──────── Task input

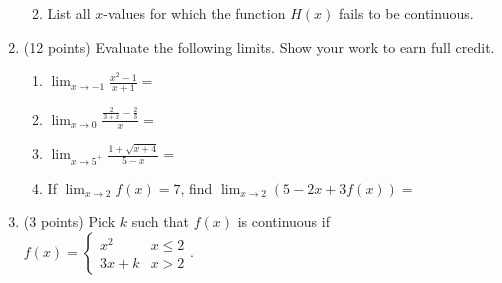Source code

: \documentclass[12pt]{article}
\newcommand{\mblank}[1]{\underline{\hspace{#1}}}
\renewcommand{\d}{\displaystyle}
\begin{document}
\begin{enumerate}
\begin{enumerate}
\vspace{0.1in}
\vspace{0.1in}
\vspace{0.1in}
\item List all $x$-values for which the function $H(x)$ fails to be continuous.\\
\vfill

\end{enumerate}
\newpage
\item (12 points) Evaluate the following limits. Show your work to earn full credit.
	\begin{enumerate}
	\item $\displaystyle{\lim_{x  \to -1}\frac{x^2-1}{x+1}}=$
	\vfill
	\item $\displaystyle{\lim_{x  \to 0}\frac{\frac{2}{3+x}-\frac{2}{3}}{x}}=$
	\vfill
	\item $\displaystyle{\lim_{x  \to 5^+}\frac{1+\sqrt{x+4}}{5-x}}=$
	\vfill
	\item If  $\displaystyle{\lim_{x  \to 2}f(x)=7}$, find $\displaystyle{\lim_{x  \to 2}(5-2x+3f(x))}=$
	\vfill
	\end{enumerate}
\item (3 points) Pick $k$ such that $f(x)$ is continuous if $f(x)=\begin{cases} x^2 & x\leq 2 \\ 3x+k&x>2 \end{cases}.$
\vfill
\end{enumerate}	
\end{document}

────────────────
──────── Task input

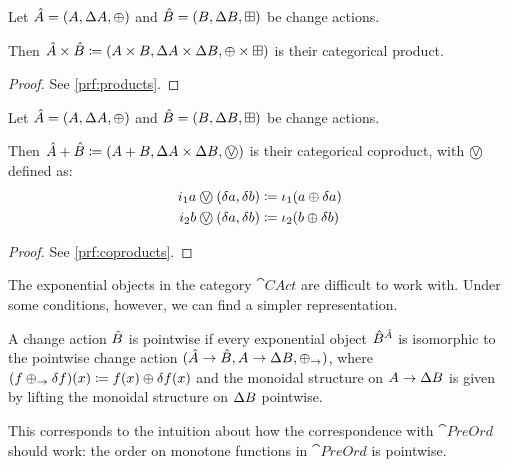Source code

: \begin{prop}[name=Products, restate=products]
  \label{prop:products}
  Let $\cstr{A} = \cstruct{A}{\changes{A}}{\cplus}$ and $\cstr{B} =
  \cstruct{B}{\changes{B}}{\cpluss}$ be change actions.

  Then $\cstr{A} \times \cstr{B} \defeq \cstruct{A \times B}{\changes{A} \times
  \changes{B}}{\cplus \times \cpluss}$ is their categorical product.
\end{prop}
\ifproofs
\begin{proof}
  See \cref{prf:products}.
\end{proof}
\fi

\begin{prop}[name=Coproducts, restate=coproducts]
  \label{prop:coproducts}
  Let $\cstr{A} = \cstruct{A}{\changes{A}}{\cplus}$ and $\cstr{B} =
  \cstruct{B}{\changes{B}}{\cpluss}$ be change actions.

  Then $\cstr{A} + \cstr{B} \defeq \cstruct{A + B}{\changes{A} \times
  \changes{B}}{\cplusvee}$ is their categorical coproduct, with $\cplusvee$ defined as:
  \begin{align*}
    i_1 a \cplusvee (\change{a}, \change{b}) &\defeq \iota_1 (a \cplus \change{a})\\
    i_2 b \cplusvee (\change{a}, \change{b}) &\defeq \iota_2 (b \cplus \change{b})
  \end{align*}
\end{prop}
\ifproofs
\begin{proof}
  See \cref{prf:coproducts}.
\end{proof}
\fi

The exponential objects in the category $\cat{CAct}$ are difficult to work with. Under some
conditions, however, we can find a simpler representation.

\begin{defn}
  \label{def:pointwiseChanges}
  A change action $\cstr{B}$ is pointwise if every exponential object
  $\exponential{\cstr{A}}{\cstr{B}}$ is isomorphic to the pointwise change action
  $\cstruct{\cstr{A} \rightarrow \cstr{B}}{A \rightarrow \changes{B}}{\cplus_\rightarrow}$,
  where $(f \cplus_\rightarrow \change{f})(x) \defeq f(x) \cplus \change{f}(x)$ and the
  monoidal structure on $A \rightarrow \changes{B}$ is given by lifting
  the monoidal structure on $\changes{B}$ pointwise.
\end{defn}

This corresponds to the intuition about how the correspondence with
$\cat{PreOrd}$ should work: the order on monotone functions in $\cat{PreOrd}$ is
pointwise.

────────────────
──────── Task input

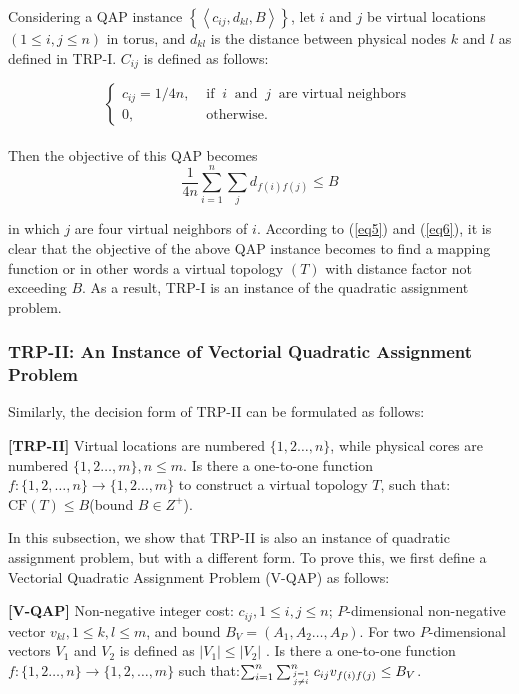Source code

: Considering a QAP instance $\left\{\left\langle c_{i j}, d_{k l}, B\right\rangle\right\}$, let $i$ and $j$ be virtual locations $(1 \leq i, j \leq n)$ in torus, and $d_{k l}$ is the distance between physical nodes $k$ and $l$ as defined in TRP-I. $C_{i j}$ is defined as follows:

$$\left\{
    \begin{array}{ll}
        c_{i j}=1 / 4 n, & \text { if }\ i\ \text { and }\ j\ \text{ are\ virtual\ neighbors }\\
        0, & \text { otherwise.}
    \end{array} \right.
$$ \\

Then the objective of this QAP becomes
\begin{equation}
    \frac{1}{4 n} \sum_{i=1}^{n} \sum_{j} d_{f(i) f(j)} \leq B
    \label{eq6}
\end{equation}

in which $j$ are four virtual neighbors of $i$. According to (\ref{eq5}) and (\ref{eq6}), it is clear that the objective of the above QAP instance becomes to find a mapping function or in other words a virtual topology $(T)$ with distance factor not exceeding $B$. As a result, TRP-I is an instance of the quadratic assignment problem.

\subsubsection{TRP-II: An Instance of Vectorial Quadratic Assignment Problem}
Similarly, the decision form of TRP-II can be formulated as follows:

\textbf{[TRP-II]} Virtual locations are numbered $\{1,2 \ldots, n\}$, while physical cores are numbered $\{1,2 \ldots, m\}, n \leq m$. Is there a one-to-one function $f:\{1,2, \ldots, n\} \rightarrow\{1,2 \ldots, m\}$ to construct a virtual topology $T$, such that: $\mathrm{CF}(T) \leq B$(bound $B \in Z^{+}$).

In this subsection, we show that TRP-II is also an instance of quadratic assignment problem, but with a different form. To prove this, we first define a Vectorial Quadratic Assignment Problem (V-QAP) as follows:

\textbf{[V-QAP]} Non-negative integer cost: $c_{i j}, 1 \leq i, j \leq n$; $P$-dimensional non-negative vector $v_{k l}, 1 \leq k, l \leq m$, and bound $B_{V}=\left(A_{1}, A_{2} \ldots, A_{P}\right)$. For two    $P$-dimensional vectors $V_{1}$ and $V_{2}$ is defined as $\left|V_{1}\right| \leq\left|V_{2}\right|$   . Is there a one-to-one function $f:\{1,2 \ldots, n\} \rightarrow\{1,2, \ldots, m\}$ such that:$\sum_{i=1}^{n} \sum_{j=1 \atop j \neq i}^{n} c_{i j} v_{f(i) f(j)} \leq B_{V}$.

────────────────

In the records, how many lines hold the word "label"? Answer with the number and no other words.

4